Oh, and where can I buy the socket to fit the head bolts?
And where can I get a set of performance cams? if they dont make any, where can I order ZE cams? Is it worth it?
I have a 2.5 KLDE if that makes a difference
Posted: May 7th, 2006, 2:28 pm
by RacerX
You shoul dbe able to get all the tools you need from autozone or Napa or Pep boys whichever you prefer.
Why not check out Crane Cams for the mazda's.
Why would you want 'steel' head gaskets ? I think Copper is much better and can be re-torqued like 5 times.
Posted: May 7th, 2006, 2:29 pm
by 2.5mazda
I want somthing that is aftermarket, I want to do this once and only once as it is proving to be a nightmare already!!
Posted: May 7th, 2006, 3:00 pm
by RacerX
2.5mazda wrote:I want somthing that is aftermarket, I want to do this once and only once as it is proving to be a nightmare already!!
I would honestly go with copper dude.
Posted: May 7th, 2006, 3:02 pm
by 2.5mazda
What do I do about aftermarket head studs? Where can I get all of this stuff, its hard to find on the internet. Crane doesnt list cams on their site for this engine. Isnt there a site with parts for these engines?
Posted: May 7th, 2006, 3:19 pm
by RacerX
Yeah theres all types of aftermarket support for our cars and all mazdas basically.
Type in headbolt for search and youll pull up more than you think

Posted: May 7th, 2006, 3:32 pm
by JWMX3
2.5mazda wrote:What do I do about aftermarket head studs? Where can I get all of this stuff, its hard to find on the internet. Crane doesnt list cams on their site for this engine. Isnt there a site with parts for these engines?
Just look on probetalk for a set of ze cams, i got mine from there for cheap, or you could go one step further and send your cams to Colt cams in B.C. and get the n/a grind (also watch for bulk buys on PT for colt cams)
Posted: May 7th, 2006, 3:56 pm
by 2.5mazda
What would that N/A cam grind cost? How long would it take? I want no more than 2 weeks of totl down time here, I just started today.
What is the best way to get the timing cover off? It looks like I will end up having to remove the motor mount....

Posted: May 7th, 2006, 4:10 pm
by JWMX3
http://www.coltcams.com
I cant answer your questions, but if you contact them just mention you have a set of KL cams and want the n/a grind, theyve done it many times for Probers
Posted: May 7th, 2006, 4:23 pm
by 2.5mazda
ok thanks
any info on a price range for those cams...... sounds very expensive... do they give it a nice rumble?
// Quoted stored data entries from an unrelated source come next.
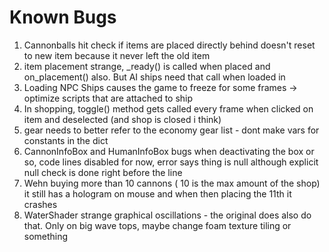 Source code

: # Known Bugs

1. Cannonballs hit check if items are placed directly behind doesn't reset to new item because it never left the old item
2. item placement strange, _ready() is called when placed and on_placement() also. But AI ships need that call when loaded in
3. Loading NPC Ships causes the game to freeze for some frames -> optimize scripts that are attached to ship
4. In shopping, toggle() method gets called every frame when clicked on item and deselected (and shop is closed i think)
5. gear needs to better refer to the economy gear list - dont make vars for constants in the dict
6. CannonInfoBox and HumanInfoBox bugs when deactivating the box or so, code lines disabled for now, error says thing is null although explicit null check is done right before the line
7. Wehn buying more than 10 cannons ( 10 is the max amount of the shop) it still has a hologram on mouse and when then placing the 11th it crashes
8. WaterShader strange graphical oscillations - the original does also do that. Only on big wave tops, maybe change foam texture tiling or something

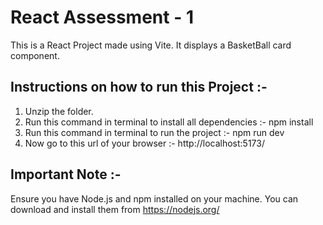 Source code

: # React Assessment - 1

This is a React Project made using Vite. It displays a BasketBall card component.

## Instructions on how to run this Project :-

1. Unzip the folder.
2. Run this command in terminal to install all dependencies :- npm install
3. Run this command in terminal to run the project :- npm run dev
4. Now go to this url of your browser :- http://localhost:5173/

## Important Note :-

Ensure you have Node.js and npm installed on your machine. You can download and install them from https://nodejs.org/
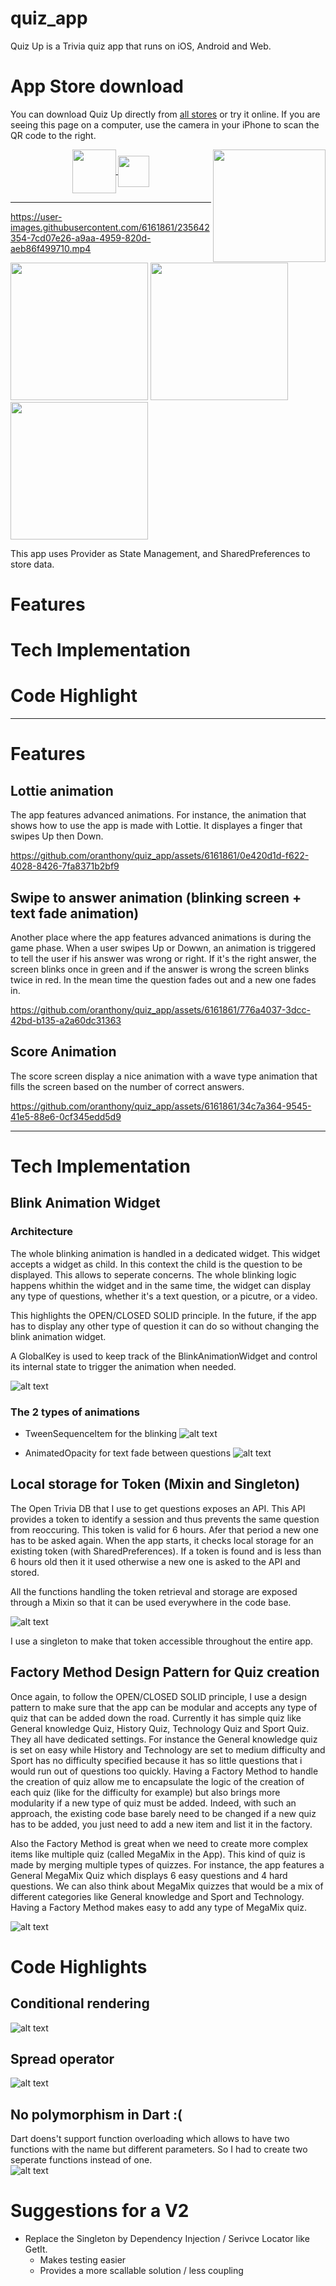 # quiz_app
 
Quiz Up is a Trivia quiz app that runs on iOS, Android and Web. 

App Store download
==================
You can download Quiz Up directly from [all stores](http://linktr.ee/quiz_up) or try it online. If you are seeing this page on a computer, use the camera in your iPhone to scan the QR code to the right.

<p align="center">
  <a href="https://play.google.com/store/apps/details?id=com.anthonyloroscio.quiz_app&pli=1" rel="some text">
  <img align="center" src="./doc/google-play-badge.png" height="70">
  </a>
  <a href="https://apps.apple.com/fr/app/quiz-up-trivia/id6448113144?l=en" rel="some text">
    <img align="center" src="./doc/app-store-badge.png" height="50">
  </a>
  <img align="right" src="./doc/qr-code-linktree.png" width="180" height="180">
</p>

---

https://user-images.githubusercontent.com/6161861/235642354-7cd07e26-a9aa-4959-820d-aeb86f499710.mp4


<p float="left">
  <img src="./doc/screen-1.png" width="220" />
  <img src="./doc/screen-2.png" width="220" /> 
  <img src="./doc/screen-3.png" width="220" />
</p>



This app uses Provider as State Management, and SharedPreferences to store data.

# Features
# Tech Implementation
# Code Highlight

* * *

# Features
## Lottie animation
The app features advanced animations. For instance, the animation that shows how to use the app is made with Lottie. It displayes a finger that swipes Up then Down.

https://github.com/oranthony/quiz_app/assets/6161861/0e420d1d-f622-4028-8426-7fa8371b2bf9



## Swipe to answer animation (blinking screen + text fade animation)
Another place where the app features advanced animations is during the game phase. When a user swipes Up or Dowwn, an animation is triggered to tell the user if his answer was wrong or right. If it's the right answer, the screen blinks once in green and if the answer is wrong the screen blinks twice in red. In the mean time the question fades out and a new one fades in.


https://github.com/oranthony/quiz_app/assets/6161861/776a4037-3dcc-42bd-b135-a2a60dc31363


## Score Animation
The score screen display a nice animation with a wave type animation that fills the screen based on the number of correct answers.


https://github.com/oranthony/quiz_app/assets/6161861/34c7a364-9545-41e5-88e6-0cf345edd5d9


* * *

# Tech Implementation
## Blink Animation Widget
### Architecture
The whole blinking animation is handled in a dedicated widget. This widget accepts a widget as child. In this context the child is the question to be displayed. This allows to seperate concerns. The whole blinking logic happens whithin the widget and in the same time, the widget can display any type of questions, whether it's a text question, or a picutre, or a video.

This highlights the OPEN/CLOSED SOLID principle. In the future, if the app has to display any other type of question it can do so without changing the blink animation widget. 

A GlobalKey is used to keep track of the BlinkAnimationWidget and control its internal state to trigger the animation when needed.

![alt text](./doc/BlinkAnimation.jpeg "BlinkAnimationWidget usage")

### The 2 types of animations
- TweenSequenceItem for the blinking
![alt text](./doc/TweenAnimationSequence.png "TweenSequenceItem")

- AnimatedOpacity for text fade between questions
![alt text](./doc/TextFadeAnimation.png "TextFade Animation")

## Local storage for Token (Mixin and Singleton)
The Open Trivia DB that I use to get questions exposes an API. This API provides a token to identify a session and thus prevents the same question from reoccuring. This token is valid for 6 hours. Afer that period a new one has to be asked again. 
When the app starts, it checks local storage for an existing token (with SharedPreferences). If a token is found and is less than 6 hours old then it it used otherwise a new one is asked to the API and stored.

All the functions handling the token retrieval and storage are exposed through a Mixin so that it can be used everywhere in the code base.

![alt text](./doc/TokenHandlerMixin.png "Token Handler Mixin")

I use a singleton to make that token accessible throughout the entire app.

## Factory Method Design Pattern for Quiz creation
Once again, to follow the OPEN/CLOSED SOLID principle, I use a design pattern to make sure that the app can be modular and accepts any type of quiz that can be added down the road. Currently it has simple quiz like General knowledge Quiz, History Quiz, Technology Quiz and Sport Quiz. They all have dedicated settings. For instance the General knowledge quiz is set on easy while History and Technology are set to medium difficulty and Sport has no difficulty specified because it has so little questions that i would run out of questions too quickly. Having a Factory Method to handle the creation of quiz allow me to encapsulate the logic of the creation of each quiz (like for the difficulty for example) but also brings more modularity if a new type of quiz must be added. Indeed, with such an approach, the existing code base barely need to be changed if a new quiz has to be added, you just need to add a new item and list it in the factory.

Also the Factory Method is great when we need to create more complex items like multiple quiz (called MegaMix in the App). This kind of quiz is made by merging multiple types of quizzes. For instance, the app features a General MegaMix Quiz which displays 6 easy questions and 4 hard questions. We can also think about MegaMix quizzes that would be a mix of different categories like General knowledge and Sport and Technology. Having a Factory Method makes easy to add any type of MegaMix quiz.

![alt text](./doc/Quiz%20generation%20-%20Factory%20Method.jpeg "Quiz Generation Factory Method Design Pattern")

# Code Highlights
## Conditional rendering
![alt text](./doc/Conditional-rendering.png "Conditional rendering")

## Spread operator
![alt text](./doc/Spread-operator.png "Spread operator")

## No polymorphism in Dart :(
Dart doens't support function overloading which allows to have two functions with the name but different parameters. So I had to create two seperate functions instead of one.  
![alt text](./doc/Function-overloading.png "Function overloading")

# Suggestions for a V2
- Replace the Singleton by Dependency Injection / Serivce Locator like GetIt.
  - Makes testing easier
  - Provides a more scallable solution / less coupling
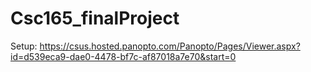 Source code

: # Csc165_finalProject

Setup: https://csus.hosted.panopto.com/Panopto/Pages/Viewer.aspx?id=d539eca9-dae0-4478-bf7c-af87018a7e70&start=0

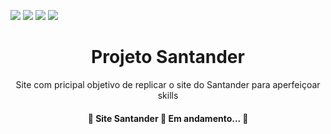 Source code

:<img src="https://img.shields.io/static/v1?label=Version&message=2.0&color=CC0000&style=for-the-badge&logo=retropie"/> <img src="https://img.shields.io/static/v1?label=HTML&message=Use&color=E34F26&style=for-the-badge&logo=html5"/> <img src="https://img.shields.io/static/v1?label=JavaScript&message=Use&color=ffff00&style=for-the-badge&logo=JavaScript"/>  <img src="https://img.shields.io/static/v1?label=CSS&message=Use&color=1572B6&style=for-the-badge&logo=css3"/> 

<h1 align="center">Projeto Santander</h1>
<p align="center">Site com pricipal objetivo de replicar o site do Santander para aperfeiçoar skills</p>

<h4 align="center"> 
	🚧  Site Santander 🚀 Em andamento... 🚧
</h4>
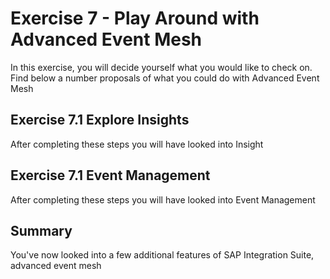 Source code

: # Exercise 7 - Play Around with Advanced Event Mesh

In this exercise, you will decide yourself what you would like to check on. Find below a number proposals of what you could do with Advanced Event Mesh

## Exercise 7.1 Explore Insights

After completing these steps you will have looked into Insight

## Exercise 7.1 Event Management

After completing these steps you will have looked into Event Management

## Summary

You've now looked into a few additional features of SAP Integration Suite, advanced event mesh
I want aggressive cams..
Posted: May 7th, 2006, 4:26 pm
by lakersfan1
2.5mazda wrote:What would that N/A cam grind cost? How long would it take? I want no more than 2 weeks of totl down time here, I just started today.
What is the best way to get the timing cover off? It looks like I will end up having to remove the motor mount....

You can send in a set of KLDE cams to Mike Seli on Probetalk.com I believe he charges about $400 + shipping to do one of several grinds he can do for you.
You if you're doing a full head removal, make it easy now and remove the passenger motor mount and the power steering hose. You can remove that motor mount with no support as long as the other three mounts are OK.
You can reuse the head bolts. I've never heard of used ones being out of spec before.
Also, unless you're doing a boosted engine with more than 12 lbs of boost, I'd just get the OEM head gaskets. The multi-layer-steel are better for N/A and low boost than copper gaskets. Less prone to leaking. They're only about $50-$60 each for well made ones like FelPro.
Posted: May 7th, 2006, 4:40 pm
by 2.5mazda
ok thanks
That is what I needed to know, weather or not to remove the motor mount or not.
Posted: May 7th, 2006, 6:06 pm
by 2.5mazda
I just broke an 11/16 deepwell, a half inch short extension and a 17MM deepwell. This motor mount is kicking my A$$!!
It was much easier working on my honda...
I have a feeling it will just take time and patience. I dont have an impact, so I am removing everything by hand.
So far I have the intake removed, distributor removed, valve covers off, rear cams out, cam retainers out, headers unbolted.
My next logical step seems to be to take the motor mount off and remove the timing cover. Then loosen the belt tensioner and take the other cams out. After that, remove the heads and prepare for re-assembly correct?
If there are any hidden steps let me know.
Posted: May 7th, 2006, 7:23 pm
by lakersfan1
Do you have a 1/2 socket set? If not, you'll want a 24", 1/2" drive breaker bar and a 1/2" socket set.
Also, you do plan on having the heads decked at a machine shop, right? No use doing head gaskets if you're just going to put wavy heads on them.
Posted: May 7th, 2006, 7:42 pm
by 2.5mazda
I was thinking about getting 30 or 40 thousandths taken off, and just building a nice flowing har running N/A motor with cams. If I decide to stick with the nitrous, I will just have them decked and throw it back together. I hear ya about the wavy heads though.